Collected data
========================================
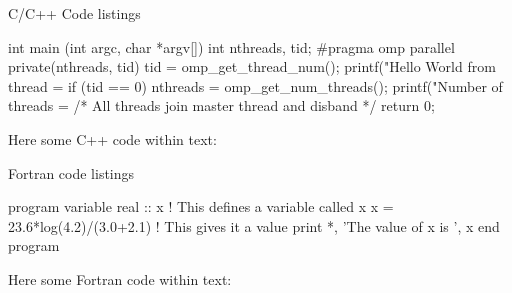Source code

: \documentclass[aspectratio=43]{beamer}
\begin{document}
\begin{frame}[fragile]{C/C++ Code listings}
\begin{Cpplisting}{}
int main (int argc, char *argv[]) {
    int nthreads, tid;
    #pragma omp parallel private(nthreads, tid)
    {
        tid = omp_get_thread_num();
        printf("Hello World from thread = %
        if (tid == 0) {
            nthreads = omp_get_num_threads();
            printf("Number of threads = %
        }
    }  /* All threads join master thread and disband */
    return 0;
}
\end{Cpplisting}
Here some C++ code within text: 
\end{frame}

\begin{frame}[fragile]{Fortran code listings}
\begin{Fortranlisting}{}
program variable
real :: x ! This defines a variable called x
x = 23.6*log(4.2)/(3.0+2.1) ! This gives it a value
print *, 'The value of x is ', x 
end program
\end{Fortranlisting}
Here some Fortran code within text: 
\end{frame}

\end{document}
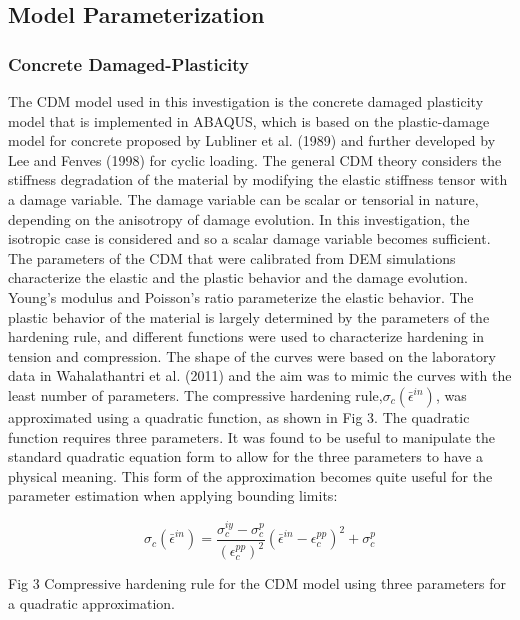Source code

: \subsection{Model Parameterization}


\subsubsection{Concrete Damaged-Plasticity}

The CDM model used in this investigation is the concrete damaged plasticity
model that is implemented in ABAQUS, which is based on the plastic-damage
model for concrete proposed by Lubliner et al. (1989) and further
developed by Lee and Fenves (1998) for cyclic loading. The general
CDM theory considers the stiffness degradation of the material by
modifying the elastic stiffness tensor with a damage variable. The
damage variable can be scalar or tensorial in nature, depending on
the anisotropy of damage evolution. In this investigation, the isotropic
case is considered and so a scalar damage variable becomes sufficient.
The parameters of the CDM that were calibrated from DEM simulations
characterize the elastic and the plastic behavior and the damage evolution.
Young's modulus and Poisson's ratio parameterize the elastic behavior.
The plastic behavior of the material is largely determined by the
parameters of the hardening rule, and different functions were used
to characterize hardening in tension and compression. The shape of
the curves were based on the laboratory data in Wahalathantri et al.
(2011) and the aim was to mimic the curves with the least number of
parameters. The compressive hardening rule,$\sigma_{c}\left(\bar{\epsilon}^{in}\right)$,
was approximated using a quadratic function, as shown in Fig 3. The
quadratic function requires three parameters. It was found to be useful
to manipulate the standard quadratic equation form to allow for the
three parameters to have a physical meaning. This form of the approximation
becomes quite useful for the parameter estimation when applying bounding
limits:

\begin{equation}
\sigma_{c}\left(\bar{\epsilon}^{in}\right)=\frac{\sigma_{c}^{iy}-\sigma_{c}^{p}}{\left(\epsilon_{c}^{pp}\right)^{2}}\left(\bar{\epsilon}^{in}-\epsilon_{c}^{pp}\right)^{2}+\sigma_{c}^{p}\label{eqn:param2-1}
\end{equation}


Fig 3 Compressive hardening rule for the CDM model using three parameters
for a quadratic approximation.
========================================
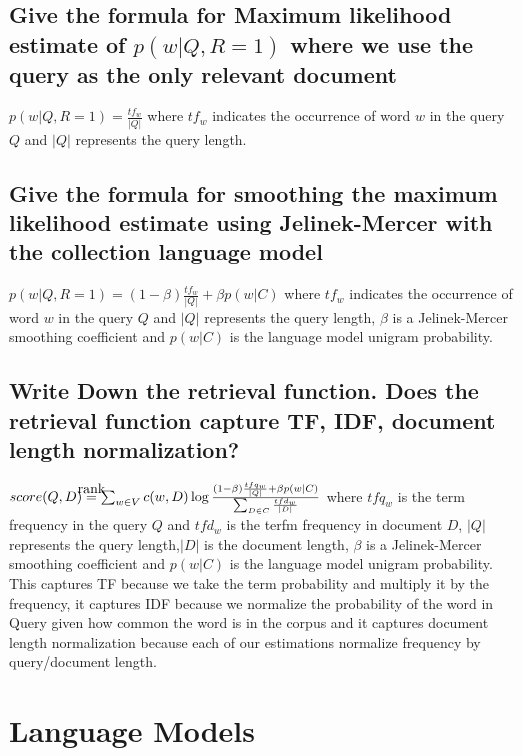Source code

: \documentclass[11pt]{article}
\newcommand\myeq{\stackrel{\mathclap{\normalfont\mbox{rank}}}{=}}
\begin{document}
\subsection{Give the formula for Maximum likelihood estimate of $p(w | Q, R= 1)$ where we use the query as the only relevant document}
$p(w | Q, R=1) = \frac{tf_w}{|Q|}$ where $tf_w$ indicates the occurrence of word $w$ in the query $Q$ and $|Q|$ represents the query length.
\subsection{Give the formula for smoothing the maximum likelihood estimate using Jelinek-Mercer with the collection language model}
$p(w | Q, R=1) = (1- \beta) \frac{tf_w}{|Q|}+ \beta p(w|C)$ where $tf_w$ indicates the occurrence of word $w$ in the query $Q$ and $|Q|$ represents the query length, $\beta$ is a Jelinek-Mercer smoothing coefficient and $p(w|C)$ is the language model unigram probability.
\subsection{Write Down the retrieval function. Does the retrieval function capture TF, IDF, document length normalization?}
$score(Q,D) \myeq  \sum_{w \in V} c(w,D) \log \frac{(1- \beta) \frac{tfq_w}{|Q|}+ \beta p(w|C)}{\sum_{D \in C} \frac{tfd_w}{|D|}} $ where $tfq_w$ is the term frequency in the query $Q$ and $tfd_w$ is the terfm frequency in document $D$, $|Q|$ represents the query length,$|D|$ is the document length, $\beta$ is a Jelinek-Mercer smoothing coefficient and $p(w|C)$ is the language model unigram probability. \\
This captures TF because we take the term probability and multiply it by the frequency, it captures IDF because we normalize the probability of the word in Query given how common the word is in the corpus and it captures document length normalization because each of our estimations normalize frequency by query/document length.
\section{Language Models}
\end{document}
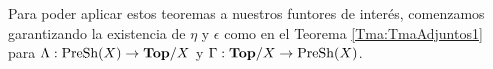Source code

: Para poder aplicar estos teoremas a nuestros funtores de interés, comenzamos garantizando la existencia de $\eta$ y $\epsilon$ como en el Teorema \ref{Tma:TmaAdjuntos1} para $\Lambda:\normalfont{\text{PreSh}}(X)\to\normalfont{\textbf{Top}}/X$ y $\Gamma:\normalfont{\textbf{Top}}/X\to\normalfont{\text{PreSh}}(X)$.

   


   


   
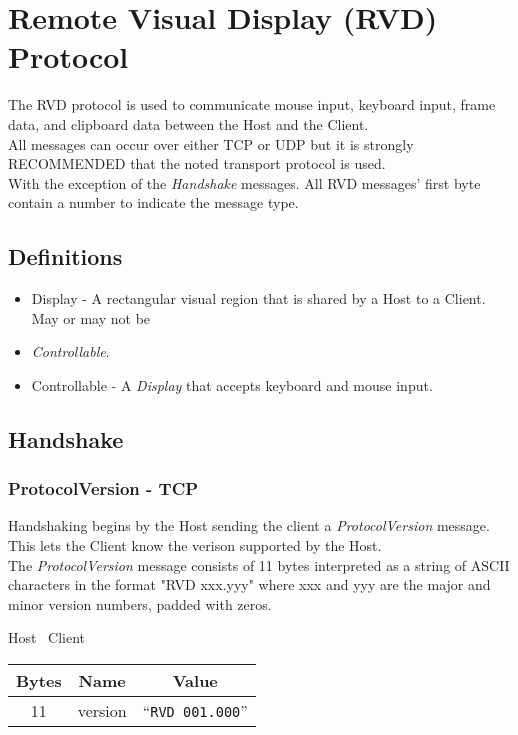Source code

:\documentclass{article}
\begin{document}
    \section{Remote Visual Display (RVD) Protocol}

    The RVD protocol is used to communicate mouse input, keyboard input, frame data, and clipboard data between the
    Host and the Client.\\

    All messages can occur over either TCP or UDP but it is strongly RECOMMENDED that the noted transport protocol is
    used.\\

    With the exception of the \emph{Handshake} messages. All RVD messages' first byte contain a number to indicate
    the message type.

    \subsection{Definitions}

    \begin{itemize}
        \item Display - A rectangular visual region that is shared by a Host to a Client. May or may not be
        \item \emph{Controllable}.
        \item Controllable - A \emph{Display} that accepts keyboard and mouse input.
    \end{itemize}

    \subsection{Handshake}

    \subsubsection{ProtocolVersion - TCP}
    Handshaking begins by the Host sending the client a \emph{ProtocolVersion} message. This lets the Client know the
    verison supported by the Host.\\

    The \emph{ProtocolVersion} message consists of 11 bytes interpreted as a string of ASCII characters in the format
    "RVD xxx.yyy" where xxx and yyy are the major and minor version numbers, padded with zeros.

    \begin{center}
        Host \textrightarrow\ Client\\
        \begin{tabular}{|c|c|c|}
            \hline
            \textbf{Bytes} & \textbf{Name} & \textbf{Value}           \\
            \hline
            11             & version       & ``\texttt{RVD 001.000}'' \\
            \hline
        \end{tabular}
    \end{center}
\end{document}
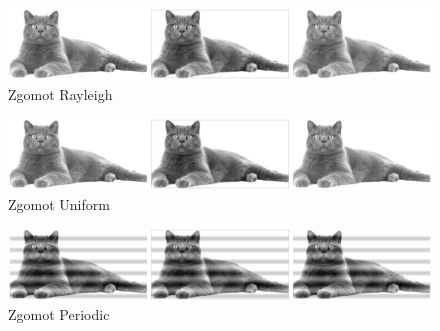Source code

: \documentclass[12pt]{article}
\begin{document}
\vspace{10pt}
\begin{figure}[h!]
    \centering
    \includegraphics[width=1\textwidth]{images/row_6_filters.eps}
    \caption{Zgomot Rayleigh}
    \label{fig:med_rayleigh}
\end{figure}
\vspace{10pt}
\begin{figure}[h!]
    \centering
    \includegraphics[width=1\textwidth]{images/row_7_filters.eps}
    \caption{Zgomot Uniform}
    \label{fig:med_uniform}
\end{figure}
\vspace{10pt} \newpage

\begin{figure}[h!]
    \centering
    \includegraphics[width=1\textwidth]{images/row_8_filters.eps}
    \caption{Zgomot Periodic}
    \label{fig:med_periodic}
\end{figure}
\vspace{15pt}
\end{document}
========================================
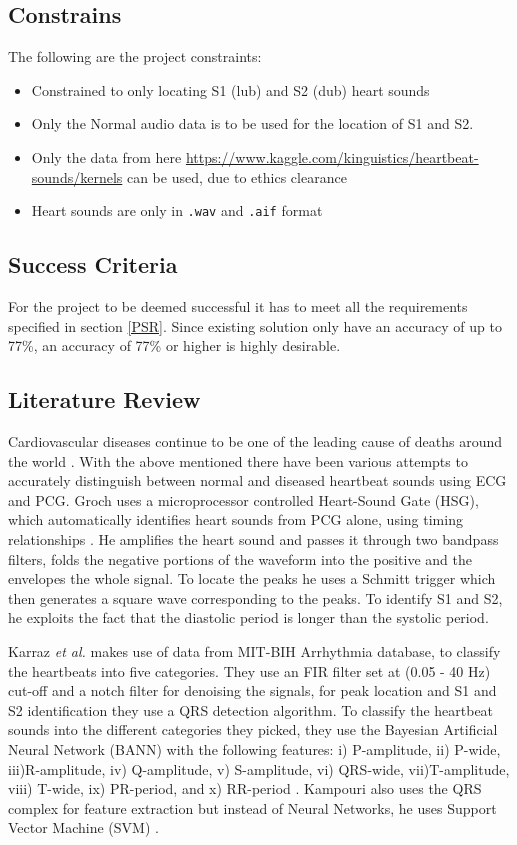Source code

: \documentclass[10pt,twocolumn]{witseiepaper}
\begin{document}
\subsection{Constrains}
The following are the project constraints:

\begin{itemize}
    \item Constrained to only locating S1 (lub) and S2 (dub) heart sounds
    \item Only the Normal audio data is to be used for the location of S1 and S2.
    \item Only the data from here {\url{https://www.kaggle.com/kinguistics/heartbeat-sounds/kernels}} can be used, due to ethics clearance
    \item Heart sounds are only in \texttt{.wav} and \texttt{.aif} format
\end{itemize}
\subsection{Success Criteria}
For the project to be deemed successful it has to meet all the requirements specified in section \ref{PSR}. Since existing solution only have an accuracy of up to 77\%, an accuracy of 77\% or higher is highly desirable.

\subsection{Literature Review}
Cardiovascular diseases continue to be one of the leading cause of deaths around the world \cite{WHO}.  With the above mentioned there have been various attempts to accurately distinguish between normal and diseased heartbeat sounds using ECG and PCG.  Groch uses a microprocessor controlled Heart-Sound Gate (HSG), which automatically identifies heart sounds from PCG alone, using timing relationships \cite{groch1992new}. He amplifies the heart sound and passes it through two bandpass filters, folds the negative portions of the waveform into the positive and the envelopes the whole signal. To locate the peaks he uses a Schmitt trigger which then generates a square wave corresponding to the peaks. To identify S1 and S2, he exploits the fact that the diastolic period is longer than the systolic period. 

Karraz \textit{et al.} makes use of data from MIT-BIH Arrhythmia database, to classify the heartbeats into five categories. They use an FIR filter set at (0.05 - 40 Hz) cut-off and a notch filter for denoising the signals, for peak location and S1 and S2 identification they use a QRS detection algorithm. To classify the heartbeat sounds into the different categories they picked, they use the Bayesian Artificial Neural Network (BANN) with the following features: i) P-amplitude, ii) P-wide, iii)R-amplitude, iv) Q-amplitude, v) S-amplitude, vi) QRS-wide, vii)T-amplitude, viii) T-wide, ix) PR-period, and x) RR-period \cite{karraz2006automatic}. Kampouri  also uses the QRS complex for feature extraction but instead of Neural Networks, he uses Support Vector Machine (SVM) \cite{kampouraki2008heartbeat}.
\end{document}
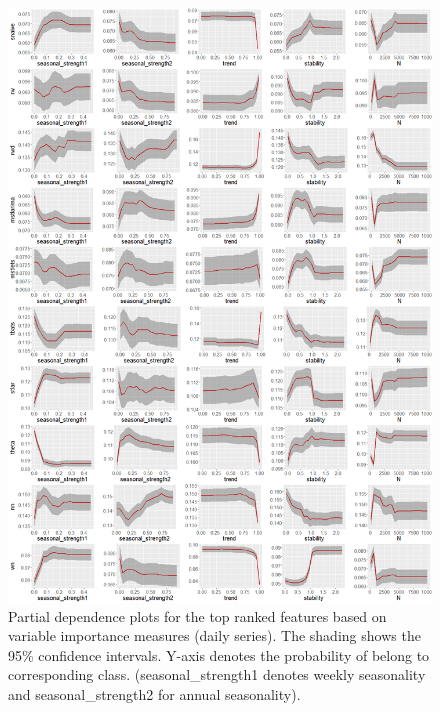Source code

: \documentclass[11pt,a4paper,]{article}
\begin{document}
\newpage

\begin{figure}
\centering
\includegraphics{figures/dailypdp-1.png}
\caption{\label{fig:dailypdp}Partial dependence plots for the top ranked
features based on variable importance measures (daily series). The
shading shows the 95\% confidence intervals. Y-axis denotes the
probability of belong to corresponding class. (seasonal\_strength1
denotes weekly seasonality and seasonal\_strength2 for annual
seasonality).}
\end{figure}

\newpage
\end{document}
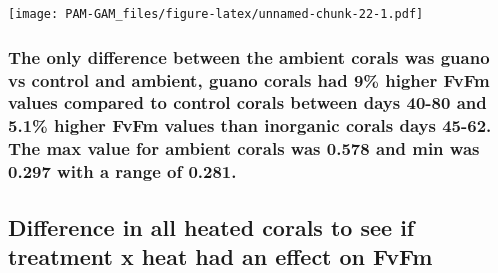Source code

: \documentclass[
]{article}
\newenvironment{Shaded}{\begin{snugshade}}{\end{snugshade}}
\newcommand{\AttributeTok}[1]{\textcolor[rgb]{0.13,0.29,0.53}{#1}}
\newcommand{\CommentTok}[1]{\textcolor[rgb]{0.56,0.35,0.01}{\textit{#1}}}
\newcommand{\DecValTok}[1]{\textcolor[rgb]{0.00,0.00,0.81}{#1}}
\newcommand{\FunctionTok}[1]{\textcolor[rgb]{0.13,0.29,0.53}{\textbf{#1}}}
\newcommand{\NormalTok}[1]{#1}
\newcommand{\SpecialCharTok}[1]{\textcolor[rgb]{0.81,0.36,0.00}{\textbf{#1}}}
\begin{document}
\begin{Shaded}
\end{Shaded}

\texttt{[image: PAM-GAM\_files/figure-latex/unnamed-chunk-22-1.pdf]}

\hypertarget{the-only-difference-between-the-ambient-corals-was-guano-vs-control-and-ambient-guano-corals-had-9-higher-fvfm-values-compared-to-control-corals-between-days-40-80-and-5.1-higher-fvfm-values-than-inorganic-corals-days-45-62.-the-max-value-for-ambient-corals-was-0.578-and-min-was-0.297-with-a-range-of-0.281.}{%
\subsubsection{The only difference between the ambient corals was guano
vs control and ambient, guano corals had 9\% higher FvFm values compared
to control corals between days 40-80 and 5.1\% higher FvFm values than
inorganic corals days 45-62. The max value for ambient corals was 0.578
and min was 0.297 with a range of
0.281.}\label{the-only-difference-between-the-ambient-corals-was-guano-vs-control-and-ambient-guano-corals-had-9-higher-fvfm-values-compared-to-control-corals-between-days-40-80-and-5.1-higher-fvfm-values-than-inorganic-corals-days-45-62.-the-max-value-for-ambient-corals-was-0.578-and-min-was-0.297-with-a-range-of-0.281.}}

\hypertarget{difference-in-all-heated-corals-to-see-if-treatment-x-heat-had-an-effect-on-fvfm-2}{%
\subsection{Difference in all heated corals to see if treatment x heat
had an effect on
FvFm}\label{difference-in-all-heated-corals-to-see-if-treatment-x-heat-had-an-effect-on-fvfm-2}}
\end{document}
========================================
HOW TO COMPLETE THIS TASK: Write out only the lines that run from the line containing "For the project" through the line containing "Cardiovascular diseases continue", both included, exactly as they appear above.

ANSWER SPACE:
For the project to be deemed successful it has to meet all the requirements specified in section \ref{PSR}. Since existing solution only have an accuracy of up to 77\%, an accuracy of 77\% or higher is highly desirable.

\subsection{Literature Review}
Cardiovascular diseases continue to be one of the leading cause of deaths around the world \cite{WHO}.  With the above mentioned there have been various attempts to accurately distinguish between normal and diseased heartbeat sounds using ECG and PCG.  Groch uses a microprocessor controlled Heart-Sound Gate (HSG), which automatically identifies heart sounds from PCG alone, using timing relationships \cite{groch1992new}. He amplifies the heart sound and passes it through two bandpass filters, folds the negative portions of the waveform into the positive and the envelopes the whole signal. To locate the peaks he uses a Schmitt trigger which then generates a square wave corresponding to the peaks. To identify S1 and S2, he exploits the fact that the diastolic period is longer than the systolic period. 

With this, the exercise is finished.